Ignorance + a Funny Bone = Ripe Pickings for the President.

So, from a propaganda angle, I believe Barack nailed a three-pointer; couch the lie between music and comedy, and boom … it won’t even touch the net! If they don’t wake up, Obama will get the same kids who bought a plate of economic crap from him in ‘08 asking for seconds in 2012 just because he’s hip.

Isn’t the definition of “insanity” voting for the same inept president and expecting a different result? Anyway ...

This means that if Romney is going to win the youth vote, given their adoration of pop culture and their ignorance of the fact that he can actually help them make money, his handlers had better bring him to hipster speed if he wants to capture this young demo’s ferret-like attention span.

Herewith are a few ideas I’ve sketched down for Mitt to get hip for the voting kiddos:

1. Have Mitt hang out with Snoop Dogg for one month so Calvin can teach him the way of the Dogg.
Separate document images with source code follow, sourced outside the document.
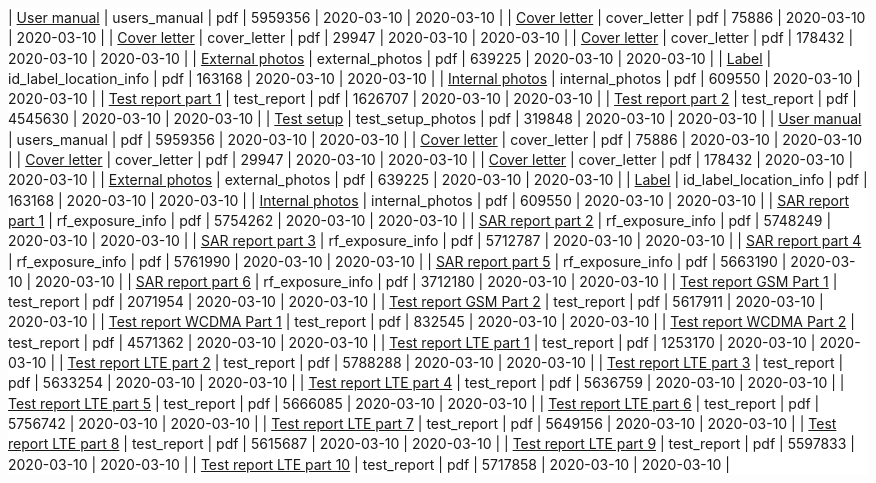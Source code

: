 | [User manual](2ADE3NMC003/380dc0dcbcdbcae2929d6795a1530727/4643885.pdf) | users_manual | pdf | 5959356 | 2020-03-10 | 2020-03-10 |
| [Cover letter](2ADE3NMC003/4c415f0eb6912cc346da22b03166f66d/4643837.pdf) | cover_letter | pdf | 75886 | 2020-03-10 | 2020-03-10 |
| [Cover letter](2ADE3NMC003/4c415f0eb6912cc346da22b03166f66d/4643838.pdf) | cover_letter | pdf | 29947 | 2020-03-10 | 2020-03-10 |
| [Cover letter](2ADE3NMC003/4c415f0eb6912cc346da22b03166f66d/4643839.pdf) | cover_letter | pdf | 178432 | 2020-03-10 | 2020-03-10 |
| [External photos](2ADE3NMC003/4c415f0eb6912cc346da22b03166f66d/4643840.pdf) | external_photos | pdf | 639225 | 2020-03-10 | 2020-03-10 |
| [Label](2ADE3NMC003/4c415f0eb6912cc346da22b03166f66d/4643841.pdf) | id_label_location_info | pdf | 163168 | 2020-03-10 | 2020-03-10 |
| [Internal photos](2ADE3NMC003/4c415f0eb6912cc346da22b03166f66d/4643842.pdf) | internal_photos | pdf | 609550 | 2020-03-10 | 2020-03-10 |
| [Test report part 1](2ADE3NMC003/4c415f0eb6912cc346da22b03166f66d/4643992.pdf) | test_report | pdf | 1626707 | 2020-03-10 | 2020-03-10 |
| [Test report part 2](2ADE3NMC003/4c415f0eb6912cc346da22b03166f66d/4643993.pdf) | test_report | pdf | 4545630 | 2020-03-10 | 2020-03-10 |
| [Test setup](2ADE3NMC003/4c415f0eb6912cc346da22b03166f66d/4643908.pdf) | test_setup_photos | pdf | 319848 | 2020-03-10 | 2020-03-10 |
| [User manual](2ADE3NMC003/4c415f0eb6912cc346da22b03166f66d/4643885.pdf) | users_manual | pdf | 5959356 | 2020-03-10 | 2020-03-10 |
| [Cover letter](2ADE3NMC003/c74786e8247248d255bb62daf9e3f108/4643837.pdf) | cover_letter | pdf | 75886 | 2020-03-10 | 2020-03-10 |
| [Cover letter](2ADE3NMC003/c74786e8247248d255bb62daf9e3f108/4643838.pdf) | cover_letter | pdf | 29947 | 2020-03-10 | 2020-03-10 |
| [Cover letter](2ADE3NMC003/c74786e8247248d255bb62daf9e3f108/4643839.pdf) | cover_letter | pdf | 178432 | 2020-03-10 | 2020-03-10 |
| [External photos](2ADE3NMC003/c74786e8247248d255bb62daf9e3f108/4643840.pdf) | external_photos | pdf | 639225 | 2020-03-10 | 2020-03-10 |
| [Label](2ADE3NMC003/c74786e8247248d255bb62daf9e3f108/4643841.pdf) | id_label_location_info | pdf | 163168 | 2020-03-10 | 2020-03-10 |
| [Internal photos](2ADE3NMC003/c74786e8247248d255bb62daf9e3f108/4643842.pdf) | internal_photos | pdf | 609550 | 2020-03-10 | 2020-03-10 |
| [SAR report part 1](2ADE3NMC003/c74786e8247248d255bb62daf9e3f108/4643847.pdf) | rf_exposure_info | pdf | 5754262 | 2020-03-10 | 2020-03-10 |
| [SAR report part 2](2ADE3NMC003/c74786e8247248d255bb62daf9e3f108/4643848.pdf) | rf_exposure_info | pdf | 5748249 | 2020-03-10 | 2020-03-10 |
| [SAR report part 3](2ADE3NMC003/c74786e8247248d255bb62daf9e3f108/4643849.pdf) | rf_exposure_info | pdf | 5712787 | 2020-03-10 | 2020-03-10 |
| [SAR report part 4](2ADE3NMC003/c74786e8247248d255bb62daf9e3f108/4643850.pdf) | rf_exposure_info | pdf | 5761990 | 2020-03-10 | 2020-03-10 |
| [SAR report part 5](2ADE3NMC003/c74786e8247248d255bb62daf9e3f108/4643851.pdf) | rf_exposure_info | pdf | 5663190 | 2020-03-10 | 2020-03-10 |
| [SAR report part 6](2ADE3NMC003/c74786e8247248d255bb62daf9e3f108/4643852.pdf) | rf_exposure_info | pdf | 3712180 | 2020-03-10 | 2020-03-10 |
| [Test report GSM Part 1](2ADE3NMC003/c74786e8247248d255bb62daf9e3f108/4643855.pdf) | test_report | pdf | 2071954 | 2020-03-10 | 2020-03-10 |
| [Test report GSM Part 2](2ADE3NMC003/c74786e8247248d255bb62daf9e3f108/4643856.pdf) | test_report | pdf | 5617911 | 2020-03-10 | 2020-03-10 |
| [Test report WCDMA Part 1](2ADE3NMC003/c74786e8247248d255bb62daf9e3f108/4643857.pdf) | test_report | pdf | 832545 | 2020-03-10 | 2020-03-10 |
| [Test report WCDMA Part 2](2ADE3NMC003/c74786e8247248d255bb62daf9e3f108/4643858.pdf) | test_report | pdf | 4571362 | 2020-03-10 | 2020-03-10 |
| [Test report LTE part 1](2ADE3NMC003/c74786e8247248d255bb62daf9e3f108/4643865.pdf) | test_report | pdf | 1253170 | 2020-03-10 | 2020-03-10 |
| [Test report LTE part 2](2ADE3NMC003/c74786e8247248d255bb62daf9e3f108/4643866.pdf) | test_report | pdf | 5788288 | 2020-03-10 | 2020-03-10 |
| [Test report LTE part 3](2ADE3NMC003/c74786e8247248d255bb62daf9e3f108/4643867.pdf) | test_report | pdf | 5633254 | 2020-03-10 | 2020-03-10 |
| [Test report LTE part 4](2ADE3NMC003/c74786e8247248d255bb62daf9e3f108/4643868.pdf) | test_report | pdf | 5636759 | 2020-03-10 | 2020-03-10 |
| [Test report LTE part 5](2ADE3NMC003/c74786e8247248d255bb62daf9e3f108/4643869.pdf) | test_report | pdf | 5666085 | 2020-03-10 | 2020-03-10 |
| [Test report LTE part 6](2ADE3NMC003/c74786e8247248d255bb62daf9e3f108/4643870.pdf) | test_report | pdf | 5756742 | 2020-03-10 | 2020-03-10 |
| [Test report LTE part 7](2ADE3NMC003/c74786e8247248d255bb62daf9e3f108/4643871.pdf) | test_report | pdf | 5649156 | 2020-03-10 | 2020-03-10 |
| [Test report LTE part 8](2ADE3NMC003/c74786e8247248d255bb62daf9e3f108/4643872.pdf) | test_report | pdf | 5615687 | 2020-03-10 | 2020-03-10 |
| [Test report LTE part 9](2ADE3NMC003/c74786e8247248d255bb62daf9e3f108/4643873.pdf) | test_report | pdf | 5597833 | 2020-03-10 | 2020-03-10 |
| [Test report LTE part 10](2ADE3NMC003/c74786e8247248d255bb62daf9e3f108/4643874.pdf) | test_report | pdf | 5717858 | 2020-03-10 | 2020-03-10 |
Snoop could help make Mitt’s vocabulary cool, West Coast style. I suggest Snoop stay with him until Romney automatically refers to himself as The Mizzile Romnizzie and his campaign slogan changes from “Believe in America” to “Obama Iz You High? Becuz You’ve Jack Things Up, Dawg.”

2. Have Mitt work on his wardrobe—especially his accessories. I’m thinking he should start rocking a huge Flavor Flav-sized Moroni medallion and just own his Mormonism. Matter of fact, he should have someone dress up in head-to-toe gold like Moroni and blow a trumpet to introduce him before he speaks. Mitt should also get an attitude about his faith so that when some snarky MSNBC host maligns it he says something to the effect of, “You wanna talk smack about my religion? I hope your life insurance is paid up, punk, because I’m about to dot your eyes, home slice.” Kids love attitude. Everything smells, so attitude sells. #winning

3. Have Mitt join Ted Nugent and me for a massive skeet shoot where we switch the clay pigeons with Celine Dion CDs and have Hooters girls work the skeet towers. At the end of the shoot Mitt, Ted and I could blow up a huge Ahmadinejad mannequin with Barrett .50cals while AC/DC plays “Thunderstruck” to the 20,000 patriots in attendance.

4. Have Mitt openly take two Patrón tequila shots before each presidential debate. In addition, he should wear gold over-sized Ray-Ban Clubmasters during the contest while chewing on a cigar and belly laughing like the Joker every time Obama lies.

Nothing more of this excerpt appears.